Work instructions:
Word for word, repeat the lines of the records from the first line up to and including the line that contains "outcome of these", passing over any pictures.

Given records:
--------

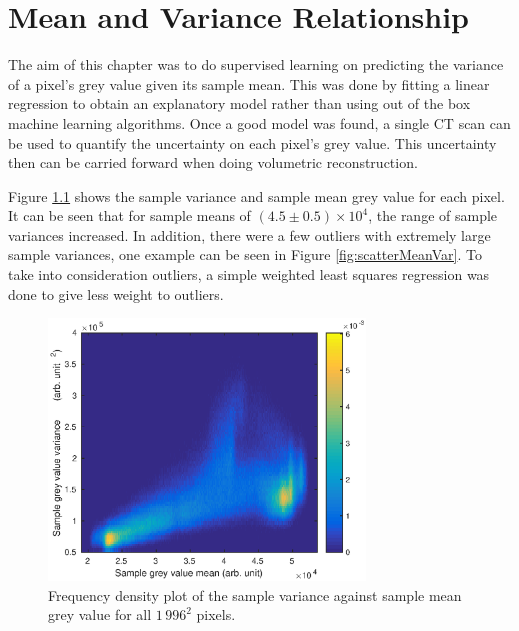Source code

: \documentclass[12pt]{report}
\begin{document}

\chapter{Mean and Variance Relationship}

The aim of this chapter was to do supervised learning on predicting the variance of a pixel's grey value given its sample mean. This was done by fitting a linear regression to obtain an explanatory model rather than using out of the box machine learning algorithms. Once a good model was found, a single CT scan can be used to quantify the uncertainty on each pixel's grey value. This uncertainty then can be carried forward when doing volumetric reconstruction.

Figure \ref{fig:histogramHeatmap} shows the sample variance and sample mean grey value for each pixel. It can be seen that for sample means of $(4.5\pm0.5)\times 10^4$, the range of sample variances increased. In addition, there were a few outliers with extremely large sample variances, one example can be seen in Figure \ref{fig:scatterMeanVar}. To take into consideration outliers, a simple weighted least squares regression was done to give less weight to outliers.

\begin{figure}
	\centering
	\includegraphics[width=0.75\textwidth]{figures/meanVar/histogramHeatmap.eps}
	\caption{Frequency density plot of the sample variance against sample mean grey value for all $1\,996^2$ pixels.}
	\label{fig:histogramHeatmap}
\end{figure}
\end{document}
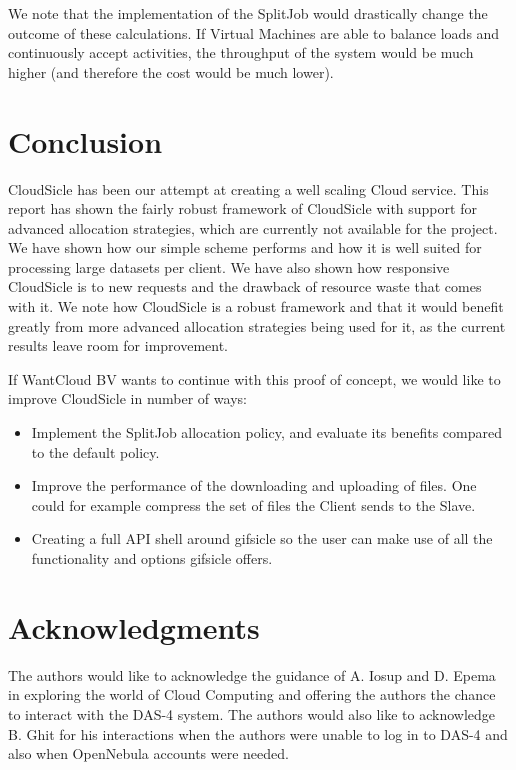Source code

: \documentclass[twocolumn,twoside]{IEEEtran}
\begin{document}
We note that the implementation of the SplitJob would drastically change the
outcome of these calculations. If Virtual Machines are able to balance loads and
continuously accept activities, the throughput of the system would be much
higher (and therefore the cost would be much lower).

\section{Conclusion}
\label{sec:concl}
CloudSicle has been our attempt at creating a well scaling Cloud service.
This report has shown the fairly robust framework of CloudSicle with support
for advanced allocation strategies, which are currently not available for
the project. We have shown how our simple scheme performs and how
it is well suited for processing large datasets per client. We have also
shown how responsive CloudSicle is to new requests and the drawback of
resource waste that comes with it. We note how CloudSicle is a robust
framework and that it would benefit greatly from more advanced allocation
strategies being used for it, as the current results leave room for improvement.

If WantCloud BV wants to continue with this proof of concept, we would like to improve CloudSicle in number of ways:
\begin{itemize}
\item Implement the SplitJob allocation policy, and evaluate its benefits compared to the default policy.
\item Improve the performance of the downloading and uploading of files. One could for example compress the set of files the Client sends to the Slave.
\item Creating a full API shell around gifsicle so the user can make use of all the functionality and options gifsicle offers.
\end{itemize}

\section*{Acknowledgments}
\noindent The authors would like to acknowledge the guidance of A. Iosup and
D. Epema in exploring the world of Cloud Computing and offering
the authors the chance to interact with the DAS-4 system.
The authors would also like to acknowledge B. Ghit for his interactions
when the authors were unable to log in to DAS-4 and also when OpenNebula
accounts were needed.
\end{document}

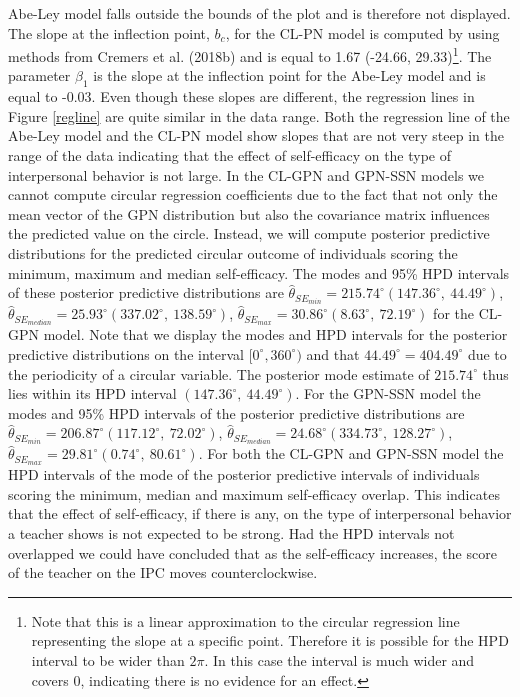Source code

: \documentclass[man]{apa6}
\let\rmarkdownfootnote\footnote%
\def\footnote{\protect\rmarkdownfootnote}
\begin{document}
Abe-Ley model falls outside the bounds of the plot and is therefore not
displayed. The slope at the inflection point, \(b_c\), for the CL-PN model is
computed by using methods from Cremers et al. (2018b) and is equal to 1.67
(-24.66, 29.33)\footnote{Note that this is a linear approximation to the
circular regression line representing the slope at a specific point. Therefore
it is possible for the HPD interval to be wider than $2\pi$. In this case the
interval is much wider and covers 0, indicating there is no evidence for an
effect.}. The parameter \(\beta_1\) is the slope at the inflection point for the
Abe-Ley model and is equal to -0.03. Even though these slopes are
different, the regression lines in Figure \ref{regline} are quite similar in the
data range. Both the regression line of the Abe-Ley model and the CL-PN model
show slopes that are not very steep in the range of the data indicating that the
effect of self-efficacy on the type of interpersonal behavior is not large.
\newline
\indent In the CL-GPN and GPN-SSN models we cannot compute circular regression
coefficients due to the fact that not only the mean vector of the GPN
distribution but also the covariance matrix influences the predicted value on
the circle. Instead, we will compute posterior predictive distributions for the
predicted circular outcome of individuals scoring the minimum, maximum and
median self-efficacy. The modes and 95\% HPD intervals of these posterior
predictive distributions are \(\hat{\theta}_{SE_{min}} = 215.74^\circ (147.36^\circ, \: 44.49^\circ)\), \(\hat{\theta}_{SE_{median}} = 25.93^\circ (337.02^\circ, \: 138.59^\circ)\), \(\hat{\theta}_{SE_{max}} = 30.86^\circ (8.63^\circ, \: 72.19^\circ)\) for the CL-GPN model. Note that we display the
modes and HPD intervals for the posterior predictive distributions on the
interval \([0^\circ, 360^\circ)\) and that \(44.49^\circ = 404.49^\circ\) due to the
periodicity of a circular variable. The posterior mode estimate of
\(215.74^\circ\) thus lies within its HPD interval \((147.36^\circ, \: 44.49^\circ)\). For the GPN-SSN model the modes and 95\% HPD intervals of the
posterior predictive distributions are \(\hat{\theta}_{SE_{min}} = 206.87^\circ (117.12^\circ, \: 72.02^\circ)\), \(\hat{\theta}_{SE_{median}} = 24.68^\circ (334.73^\circ, \: 128.27^\circ)\), \(\hat{\theta}_{SE_{max}} = 29.81^\circ (0.74^\circ, \: 80.61^\circ)\). For both the CL-GPN and GPN-SSN model the HPD
intervals of the mode of the posterior predictive intervals of individuals
scoring the minimum, median and maximum self-efficacy overlap. This indicates
that the effect of self-efficacy, if there is any, on the type of interpersonal
behavior a teacher shows is not expected to be strong. Had the HPD intervals not
overlapped we could have concluded that as the self-efficacy increases, the
score of the teacher on the IPC moves counterclockwise.\newline
\end{document}
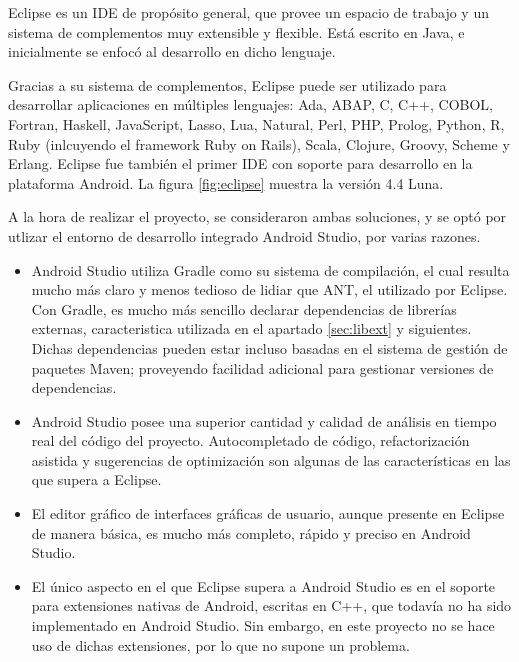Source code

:     Eclipse es un \ac{IDE} de propósito general, que provee un espacio de trabajo y un sistema de complementos muy extensible y flexible. Está escrito en Java, e inicialmente se enfocó al desarrollo en dicho lenguaje. 
    
    Gracias a su sistema de complementos, Eclipse puede ser utilizado para desarrollar aplicaciones en múltiples lenguajes: Ada, ABAP, C, C++, COBOL, Fortran, Haskell, JavaScript, Lasso, Lua, Natural, Perl, PHP, Prolog, Python, R, Ruby (inlcuyendo el framework Ruby on Rails), Scala, Clojure, Groovy, Scheme y Erlang. Eclipse fue también el primer \ac{IDE} con soporte para desarrollo en la plataforma Android. La figura \ref{fig:eclipse} muestra la versión 4.4 Luna.

    A la hora de realizar el proyecto, se consideraron ambas soluciones, y se optó por utlizar el entorno de desarrollo integrado Android Studio, por varias razones.
\begin{itemize}
\item Android Studio utiliza Gradle como su sistema de compilación, el cual resulta mucho más claro y menos tedioso de lidiar que ANT, el utilizado por Eclipse. Con Gradle, es mucho más sencillo declarar dependencias de librerías externas, caracteristica utilizada en el apartado \ref{sec:libext} y siguientes. Dichas dependencias pueden estar incluso basadas en el sistema de gestión de paquetes Maven; proveyendo facilidad adicional para gestionar versiones de dependencias.

\item Android Studio posee una superior cantidad y calidad de análisis en tiempo real del código del proyecto. Autocompletado de código, refactorización asistida y sugerencias de optimización son algunas de las características en las que supera a Eclipse.

\item El editor gráfico de interfaces gráficas de usuario, aunque presente en Eclipse de manera básica, es mucho más completo, rápido y preciso en Android Studio.

\item El único aspecto en el que Eclipse supera a Android Studio es en el soporte para extensiones nativas de Android, escritas en C++, que todavía no ha sido implementado en Android Studio. Sin embargo, en este proyecto no se hace uso de dichas extensiones, por lo que no supone un problema.

\end{itemize}

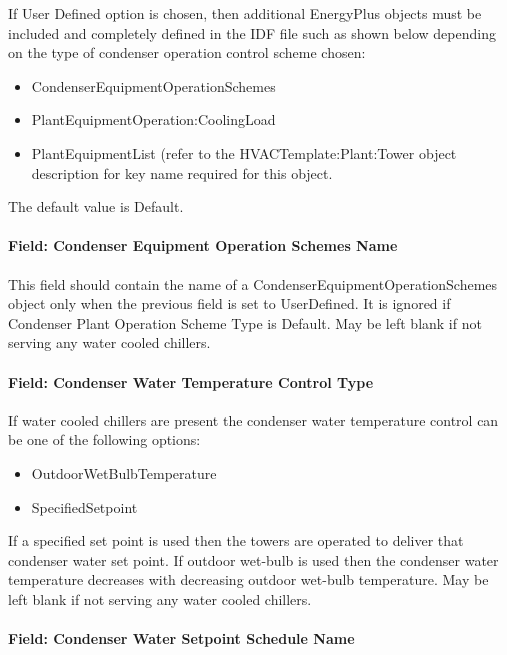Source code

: If User Defined option is chosen, then additional EnergyPlus objects must be included and completely defined in the IDF file such as shown below depending on the type of condenser operation control scheme chosen:

\begin{itemize}
\item
  CondenserEquipmentOperationSchemes
\item
  PlantEquipmentOperation:CoolingLoad
\item
  PlantEquipmentList (refer to the HVACTemplate:Plant:Tower object description for key name required for this object.
\end{itemize}

The default value is Default.

\paragraph{Field: Condenser Equipment Operation Schemes Name}\label{field-condenser-equipment-operation-schemes-name}

This field should contain the name of a CondenserEquipmentOperationSchemes object only when the previous field is set to UserDefined. It is ignored if Condenser Plant Operation Scheme Type is Default. May be left blank if not serving any water cooled chillers.

\paragraph{Field: Condenser Water Temperature Control Type}\label{field-condenser-water-temperature-control-type}

If water cooled chillers are present the condenser water temperature control can be one of the following options:

\begin{itemize}
\item
  OutdoorWetBulbTemperature
\item
  SpecifiedSetpoint
\end{itemize}

If a specified set point is used then the towers are operated to deliver that condenser water set point. If outdoor wet-bulb is used then the condenser water temperature decreases with decreasing outdoor wet-bulb temperature. May be left blank if not serving any water cooled chillers.

\paragraph{Field: Condenser Water Setpoint Schedule Name}\label{field-condenser-water-setpoint-schedule-name}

--------

Task result:
Source code

: \documentclass[12pt]{report}
\begin{document}

\chapter{Mean and Variance Relationship}

The aim of this chapter was to do supervised learning on predicting the variance of a pixel's grey value given its sample mean. This was done by fitting a linear regression to obtain an explanatory model rather than using out of the box machine learning algorithms. Once a good model was found, a single CT scan can be used to quantify the uncertainty on each pixel's grey value. This uncertainty then can be carried forward when doing volumetric reconstruction.

Figure \ref{fig:histogramHeatmap} shows the sample variance and sample mean grey value for each pixel. It can be seen that for sample means of $(4.5\pm0.5)\times 10^4$, the range of sample variances increased. In addition, there were a few outliers with extremely large sample variances, one example can be seen in Figure \ref{fig:scatterMeanVar}. To take into consideration outliers, a simple weighted least squares regression was done to give less weight to outliers.

\begin{figure}
	\centering
	\includegraphics[width=0.75\textwidth]{figures/meanVar/histogramHeatmap.eps}
	\caption{Frequency density plot of the sample variance against sample mean grey value for all $1\,996^2$ pixels.}
	\label{fig:histogramHeatmap}
\end{figure}
\end{document}
Source code

: \documentclass[twocolumn,twoside]{IEEEtran}
\begin{document}
We note that the implementation of the SplitJob would drastically change the
outcome of these calculations. If Virtual Machines are able to balance loads and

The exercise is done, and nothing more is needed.